Lorena Gonzalez1, Neal R. Barshes1, Richard L. Lu1, Kathryn Dougherty2, Zvonimir Krajcer2, Panos Kougias1
1Department of Vascular and Endovascular Surgery, Baylor College of Medicine, Houston, TX; 2Texas Heart Institute - St Luke's Episcopal Hospital, Houston, TX.
OBJECTIVES: It is unclear whether the type of proximal fixation and radial force associated with EVAR have any long-term impact on the aneurysm neck diameter (AND). We sought to identify whether AND changes occur and if any factors are associated with changes in AND.
METHODS: Post-EVAR computed tomography images were reviewed for all patients undergoing EVAR at two tertiary medical centers between November 2002 and March 2012 for whom >6 month post-EVAR imaging was obtained. The AND was defined as the minor axis 1cm inferior to the lowest renal artery. AND changes were calculated as the difference between pre-EVAR AND and AND at last follow-up scan. EVAR stent-graft type and other patient characteristics were obtained from chart review. Multivariable linear regression was used to identify factors independently associated with long-term AND changes.

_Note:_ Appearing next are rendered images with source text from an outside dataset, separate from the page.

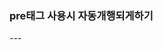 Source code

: <h3>pre태그 사용시 자동개행되게하기</h3>
---
<pre style="white-space: pre-wrap;">
<pre style="white-space: pre-wrap;">
</pre>
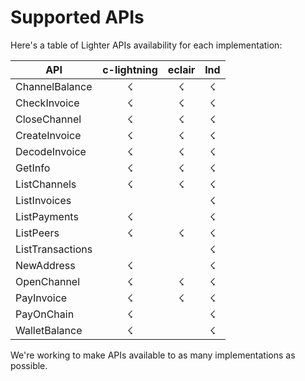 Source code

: # Supported APIs

Here's a table of Lighter APIs availability for each implementation:

| API              | c-lightning | eclair | lnd |
| ---------------- | :---------: | :----: | :-: |
| ChannelBalance   |      ☇      |    ☇   |  ☇  |
| CheckInvoice     |      ☇      |    ☇   |  ☇  |
| CloseChannel     |      ☇      |    ☇   |  ☇  |
| CreateInvoice    |      ☇      |    ☇   |  ☇  |
| DecodeInvoice    |      ☇      |    ☇   |  ☇  |
| GetInfo          |      ☇      |    ☇   |  ☇  |
| ListChannels     |      ☇      |    ☇   |  ☇  |
| ListInvoices     |             |        |  ☇  |
| ListPayments     |      ☇      |        |  ☇  |
| ListPeers        |      ☇      |    ☇   |  ☇  |
| ListTransactions |             |        |  ☇  |
| NewAddress       |      ☇      |        |  ☇  |
| OpenChannel      |      ☇      |    ☇   |  ☇  |
| PayInvoice       |      ☇      |    ☇   |  ☇  |
| PayOnChain       |      ☇      |        |  ☇  |
| WalletBalance    |      ☇      |        |  ☇  |


We're working to make APIs available to as many implementations as possible.
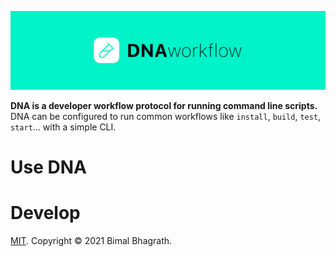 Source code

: ![Banner](.github/assets/banner.svg)

**DNA is a developer workflow protocol for running command line scripts.** DNA can be configured to run common workflows like `install`, `build`, `test`, `start`... with a simple CLI.

# Use DNA

# Develop

[MIT](/LICENSE). Copyright &copy; 2021 Bimal Bhagrath. 
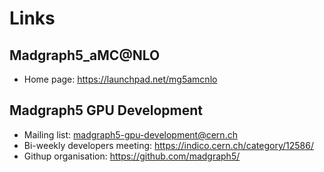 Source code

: # Links

## Madgraph5_aMC@NLO 
- Home page: https://launchpad.net/mg5amcnlo

## Madgraph5 GPU Development

- Mailing list: madgraph5-gpu-development@cern.ch
- Bi-weekly developers meeting: https://indico.cern.ch/category/12586/ 
- Githup organisation: https://github.com/madgraph5/
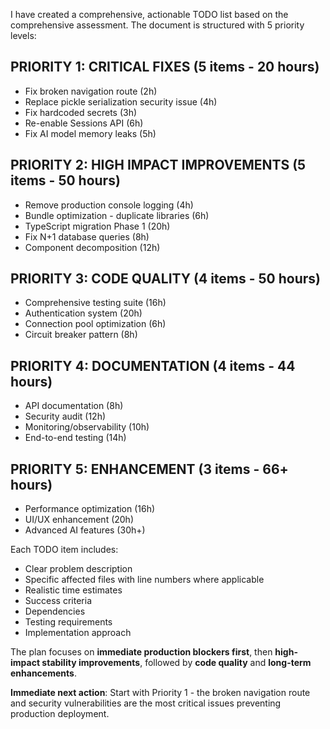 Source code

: I have created a comprehensive, actionable TODO list based on the comprehensive assessment. The document is structured with 5 priority levels:

## PRIORITY 1: CRITICAL FIXES (5 items - 20 hours)
- Fix broken navigation route (2h)
- Replace pickle serialization security issue (4h) 
- Fix hardcoded secrets (3h)
- Re-enable Sessions API (6h)
- Fix AI model memory leaks (5h)

## PRIORITY 2: HIGH IMPACT IMPROVEMENTS (5 items - 50 hours)
- Remove production console logging (4h)
- Bundle optimization - duplicate libraries (6h)
- TypeScript migration Phase 1 (20h)
- Fix N+1 database queries (8h)
- Component decomposition (12h)

## PRIORITY 3: CODE QUALITY (4 items - 50 hours)
- Comprehensive testing suite (16h)
- Authentication system (20h)
- Connection pool optimization (6h)
- Circuit breaker pattern (8h)

## PRIORITY 4: DOCUMENTATION (4 items - 44 hours)
- API documentation (8h)
- Security audit (12h)
- Monitoring/observability (10h)
- End-to-end testing (14h)

## PRIORITY 5: ENHANCEMENT (3 items - 66+ hours)
- Performance optimization (16h)
- UI/UX enhancement (20h)
- Advanced AI features (30h+)

Each TODO item includes:
- Clear problem description
- Specific affected files with line numbers where applicable
- Realistic time estimates
- Success criteria
- Dependencies
- Testing requirements
- Implementation approach

The plan focuses on **immediate production blockers first**, then **high-impact stability improvements**, followed by **code quality** and **long-term enhancements**.

**Immediate next action**: Start with Priority 1 - the broken navigation route and security vulnerabilities are the most critical issues preventing production deployment.
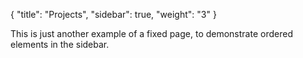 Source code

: {
    "title": "Projects",
    "sidebar": true,
    "weight": "3"
}

This is just another example of a fixed page, to demonstrate ordered elements in the sidebar.
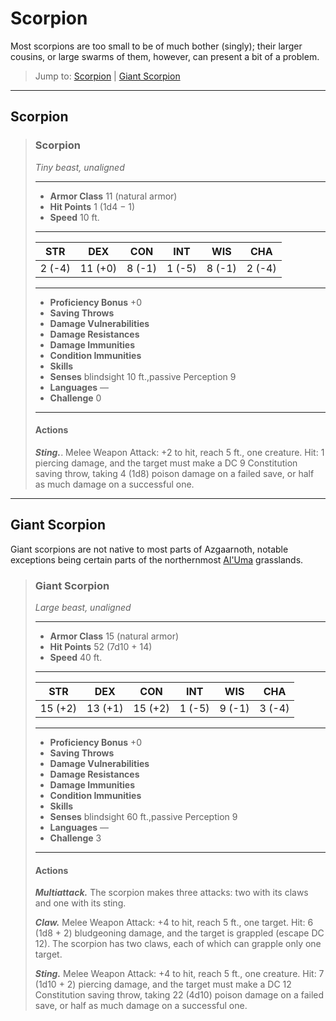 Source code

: # Scorpion
Most scorpions are too small to be of much bother (singly); their larger cousins, or large swarms of them, however, can present a bit of a problem.

> Jump to: [Scorpion](#scorpion-1) | [Giant Scorpion](#giant-scorpion)

----

## Scorpion

>### Scorpion
>*Tiny beast, unaligned*
>___
>- **Armor Class** 11 (natural armor)
>- **Hit Points** 1 (1d4 − 1)
>- **Speed** 10 ft.
>___
>|**STR**|**DEX**|**CON**|**INT**|**WIS**|**CHA**|
>|:---:|:---:|:---:|:---:|:---:|:---:|
>|2 (-4)|11 (+0)|8 (-1)|1 (-5)|8 (-1)|2 (-4)|
>
>___
>- **Proficiency Bonus** +0
>- **Saving Throws** 
>- **Damage Vulnerabilities** 
>- **Damage Resistances** 
>- **Damage Immunities** 
>- **Condition Immunities** 
>- **Skills** 
>- **Senses** blindsight 10 ft.,passive Perception 9
>- **Languages** —
>- **Challenge** 0
>___
>#### Actions
>***Sting.***. Melee Weapon Attack: +2 to hit, reach 5 ft., one creature. Hit: 1 piercing damage, and the target must make a DC 9 Constitution saving throw, taking 4 (1d8) poison damage on a failed save, or half as much damage on a successful one.
>

---

## Giant Scorpion
Giant scorpions are not native to most parts of Azgaarnoth, notable exceptions being certain parts of the northernmost [Al'Uma](../Geography/AlUma.md) grasslands.

>### Giant Scorpion
>*Large beast, unaligned*
>___
>- **Armor Class** 15 (natural armor)
>- **Hit Points** 52 (7d10 + 14)
>- **Speed** 40 ft.
>___
>|**STR**|**DEX**|**CON**|**INT**|**WIS**|**CHA**|
>|:---:|:---:|:---:|:---:|:---:|:---:|
>|15 (+2)|13 (+1)|15 (+2)|1 (-5)|9 (-1)|3 (-4)|
>
>___
>- **Proficiency Bonus** +0
>- **Saving Throws** 
>- **Damage Vulnerabilities** 
>- **Damage Resistances** 
>- **Damage Immunities** 
>- **Condition Immunities** 
>- **Skills** 
>- **Senses** blindsight 60 ft.,passive Perception 9
>- **Languages** —
>- **Challenge** 3
>___
>#### Actions
>***Multiattack.*** The scorpion makes three attacks: two with its claws and one with its sting.
>
>***Claw.*** Melee Weapon Attack: +4 to hit, reach 5 ft., one target. Hit: 6 (1d8 + 2) bludgeoning damage, and the target is grappled (escape DC 12). The scorpion has two claws, each of which can grapple only one target.
>
>***Sting.*** Melee Weapon Attack: +4 to hit, reach 5 ft., one creature. Hit: 7 (1d10 + 2) piercing damage, and the target must make a DC 12 Constitution saving throw, taking 22 (4d10) poison damage on a failed save, or half as much damage on a successful one.
>
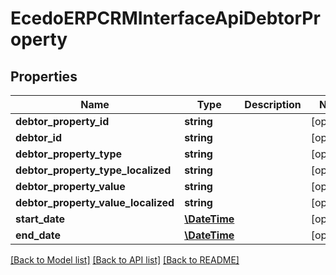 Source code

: # EcedoERPCRMInterfaceApiDebtorProperty

## Properties
Name | Type | Description | Notes
------------ | ------------- | ------------- | -------------
**debtor_property_id** | **string** |  | [optional] 
**debtor_id** | **string** |  | [optional] 
**debtor_property_type** | **string** |  | [optional] 
**debtor_property_type_localized** | **string** |  | [optional] 
**debtor_property_value** | **string** |  | [optional] 
**debtor_property_value_localized** | **string** |  | [optional] 
**start_date** | [**\DateTime**](\DateTime.md) |  | [optional] 
**end_date** | [**\DateTime**](\DateTime.md) |  | [optional] 

[[Back to Model list]](../README.md#documentation-for-models) [[Back to API list]](../README.md#documentation-for-api-endpoints) [[Back to README]](../README.md)


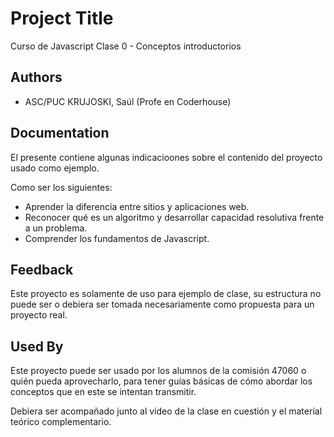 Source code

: 
# Project Title

Curso de Javascript
Clase 0 - Conceptos introductorios

## Authors

- ASC/PUC KRUJOSKI, Saúl (Profe en Coderhouse)


## Documentation

El presente contiene algunas indicacioones sobre el contenido del proyecto usado como ejemplo.

Como ser los siguientes:
* Aprender la diferencia entre sitios y aplicaciones web.
* Reconocer qué es un algoritmo y desarrollar capacidad resolutiva frente a un problema.
* Comprender los fundamentos de Javascript.


## Feedback

Este proyecto es solamente de uso para ejemplo de clase, su estructura no puede ser o debiera ser tomada necesariamente como propuesta para un proyecto real.

## Used By

Este proyecto puede ser usado por los alumnos de la comisión 47060 o quién pueda aprovecharlo, para tener guías básicas de cómo abordar los conceptos que en este se intentan transmitir.

Debiera ser acompañado junto al video de la clase en cuestión y el materíal teórico complementario.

RESULTS: A total of 151 patients meeting inclusion criteria underwent EVAR with one of five stent-graft types. The median age was 70 years old, and median follow-up time for these patients was 2.05 years. The mean initial AND was 24.5mm, and the median AND change was -0.2mm/yr. AND expansion >1mm/yr occurred in 27 patients (17.8%). Multivariable regression demonstrated that larger initial AND (p=0.001) and diabetes mellitus (p=0.03) were associated with reduced risk of AND expansion. The Zenith (p<0.001) and the Talent (p=0.07) stent-grafts were associated with increased risk of AND expansion compared to Excluder, AneuRx, and Powerlink devices. Overall, stent-grafts with suprarenal fixation were associated with increased rate of AND expansion compared to those that did not have suprarenal fixation (p=0.01).
CONCLUSIONS: Significant AND expansion after EVAR is uncommon. Necks that do expand only do so marginally but suprarenal fixation appears to be associated with an increased risk of long-term AND expansion. Future studies should address the incidence of AND during longer follow up and the relationship between AND expansion and secondary interventions after EVAR.
AUTHOR DISCLOSURES: N. R. Barshes: Nothing to disclose; K. Dougherty: Nothing to disclose; L. Gonzalez: Nothing to disclose; P. Kougias: Nothing to disclose; Z. Krajcer: Gore, Endologix, Medtronic, Consulting fees or other remuneration (payment); Gore, Endologix, Medtronic, Speaker’s bureau; R. L. Lu: Nothing to disclose.